### RECORDS TO USE

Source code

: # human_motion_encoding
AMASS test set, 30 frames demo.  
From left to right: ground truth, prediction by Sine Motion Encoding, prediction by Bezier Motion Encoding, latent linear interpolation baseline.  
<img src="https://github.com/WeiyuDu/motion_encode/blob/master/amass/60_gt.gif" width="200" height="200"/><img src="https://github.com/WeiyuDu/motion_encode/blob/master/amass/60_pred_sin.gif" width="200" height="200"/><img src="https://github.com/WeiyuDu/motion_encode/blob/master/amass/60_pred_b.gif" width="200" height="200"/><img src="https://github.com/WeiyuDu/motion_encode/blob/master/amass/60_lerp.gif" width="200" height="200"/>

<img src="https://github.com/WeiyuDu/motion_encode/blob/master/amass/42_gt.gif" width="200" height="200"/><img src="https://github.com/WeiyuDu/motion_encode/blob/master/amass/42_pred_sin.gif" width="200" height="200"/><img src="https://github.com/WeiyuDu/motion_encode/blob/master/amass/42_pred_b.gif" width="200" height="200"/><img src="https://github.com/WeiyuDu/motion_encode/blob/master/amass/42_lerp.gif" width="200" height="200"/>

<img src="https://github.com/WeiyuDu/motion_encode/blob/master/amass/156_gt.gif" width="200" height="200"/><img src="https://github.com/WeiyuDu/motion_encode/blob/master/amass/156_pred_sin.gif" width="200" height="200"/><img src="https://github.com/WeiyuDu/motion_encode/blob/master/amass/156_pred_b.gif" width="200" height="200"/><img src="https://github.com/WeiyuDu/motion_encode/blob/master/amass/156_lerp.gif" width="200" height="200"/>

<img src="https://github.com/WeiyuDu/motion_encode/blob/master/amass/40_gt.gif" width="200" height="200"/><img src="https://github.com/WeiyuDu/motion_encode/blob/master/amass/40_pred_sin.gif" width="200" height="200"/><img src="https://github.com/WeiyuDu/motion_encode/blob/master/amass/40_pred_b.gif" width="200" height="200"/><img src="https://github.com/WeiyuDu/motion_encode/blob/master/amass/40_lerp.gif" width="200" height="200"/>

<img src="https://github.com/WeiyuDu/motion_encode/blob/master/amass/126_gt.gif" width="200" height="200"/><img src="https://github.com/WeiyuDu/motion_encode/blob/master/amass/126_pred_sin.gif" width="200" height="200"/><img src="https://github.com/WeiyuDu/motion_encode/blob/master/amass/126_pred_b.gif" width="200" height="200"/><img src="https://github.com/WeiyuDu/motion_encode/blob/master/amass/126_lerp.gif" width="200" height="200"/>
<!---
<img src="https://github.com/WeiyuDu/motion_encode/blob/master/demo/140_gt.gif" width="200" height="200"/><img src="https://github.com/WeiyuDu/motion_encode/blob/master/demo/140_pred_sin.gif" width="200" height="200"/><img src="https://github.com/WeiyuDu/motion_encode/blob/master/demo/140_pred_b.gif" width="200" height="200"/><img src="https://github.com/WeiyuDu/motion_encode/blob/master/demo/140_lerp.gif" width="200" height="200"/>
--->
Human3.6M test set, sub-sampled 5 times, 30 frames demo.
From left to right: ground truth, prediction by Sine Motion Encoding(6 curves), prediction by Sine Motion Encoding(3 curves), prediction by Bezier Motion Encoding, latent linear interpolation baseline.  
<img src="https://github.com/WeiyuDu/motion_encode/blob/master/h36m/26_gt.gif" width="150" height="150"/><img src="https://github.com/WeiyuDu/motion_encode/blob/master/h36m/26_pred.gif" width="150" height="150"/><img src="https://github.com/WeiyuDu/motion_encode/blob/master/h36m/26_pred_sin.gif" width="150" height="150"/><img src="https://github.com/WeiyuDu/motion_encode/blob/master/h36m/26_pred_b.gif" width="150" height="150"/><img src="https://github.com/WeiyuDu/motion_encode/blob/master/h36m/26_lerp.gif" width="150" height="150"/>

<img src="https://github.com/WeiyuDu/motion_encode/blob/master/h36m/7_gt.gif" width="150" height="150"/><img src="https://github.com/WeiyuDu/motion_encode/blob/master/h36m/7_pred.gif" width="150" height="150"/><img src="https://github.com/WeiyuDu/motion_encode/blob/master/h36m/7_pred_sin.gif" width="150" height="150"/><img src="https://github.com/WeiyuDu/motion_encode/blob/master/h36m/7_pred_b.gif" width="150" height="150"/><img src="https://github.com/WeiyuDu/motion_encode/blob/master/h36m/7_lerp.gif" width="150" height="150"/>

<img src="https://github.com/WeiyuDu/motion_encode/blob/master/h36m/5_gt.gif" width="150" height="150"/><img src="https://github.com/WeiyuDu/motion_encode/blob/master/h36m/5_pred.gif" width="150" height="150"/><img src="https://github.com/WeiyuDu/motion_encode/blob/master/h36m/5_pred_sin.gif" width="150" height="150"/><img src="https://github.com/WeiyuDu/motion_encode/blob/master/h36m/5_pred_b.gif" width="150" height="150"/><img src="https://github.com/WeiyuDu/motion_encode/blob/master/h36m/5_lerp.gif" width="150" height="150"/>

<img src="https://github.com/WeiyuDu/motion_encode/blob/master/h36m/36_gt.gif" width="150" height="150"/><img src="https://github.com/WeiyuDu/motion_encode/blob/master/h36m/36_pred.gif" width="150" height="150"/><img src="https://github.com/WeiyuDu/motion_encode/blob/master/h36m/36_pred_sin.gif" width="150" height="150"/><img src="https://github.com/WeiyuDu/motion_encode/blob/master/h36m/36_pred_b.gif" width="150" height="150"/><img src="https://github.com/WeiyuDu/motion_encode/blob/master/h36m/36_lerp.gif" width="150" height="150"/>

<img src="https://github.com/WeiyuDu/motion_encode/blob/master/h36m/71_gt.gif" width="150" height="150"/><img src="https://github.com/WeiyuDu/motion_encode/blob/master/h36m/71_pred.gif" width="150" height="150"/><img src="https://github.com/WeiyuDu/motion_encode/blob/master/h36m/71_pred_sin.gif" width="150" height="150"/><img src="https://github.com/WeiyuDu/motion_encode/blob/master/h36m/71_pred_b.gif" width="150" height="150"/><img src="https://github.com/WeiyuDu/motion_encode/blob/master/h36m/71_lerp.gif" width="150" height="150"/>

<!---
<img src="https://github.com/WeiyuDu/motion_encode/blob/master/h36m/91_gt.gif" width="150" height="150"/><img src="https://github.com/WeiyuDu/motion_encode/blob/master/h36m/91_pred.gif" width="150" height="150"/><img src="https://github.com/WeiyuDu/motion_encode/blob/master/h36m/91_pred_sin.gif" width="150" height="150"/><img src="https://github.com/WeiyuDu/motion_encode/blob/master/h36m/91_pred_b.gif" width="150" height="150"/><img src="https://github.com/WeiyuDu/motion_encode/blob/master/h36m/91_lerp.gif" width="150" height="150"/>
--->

### EXERCISE BRIEF
Every line containing the word "frames" should be copied from the material.

### WRITTEN RESPONSE
AMASS test set, 30 frames demo.  
Human3.6M test set, sub-sampled 5 times, 30 frames demo.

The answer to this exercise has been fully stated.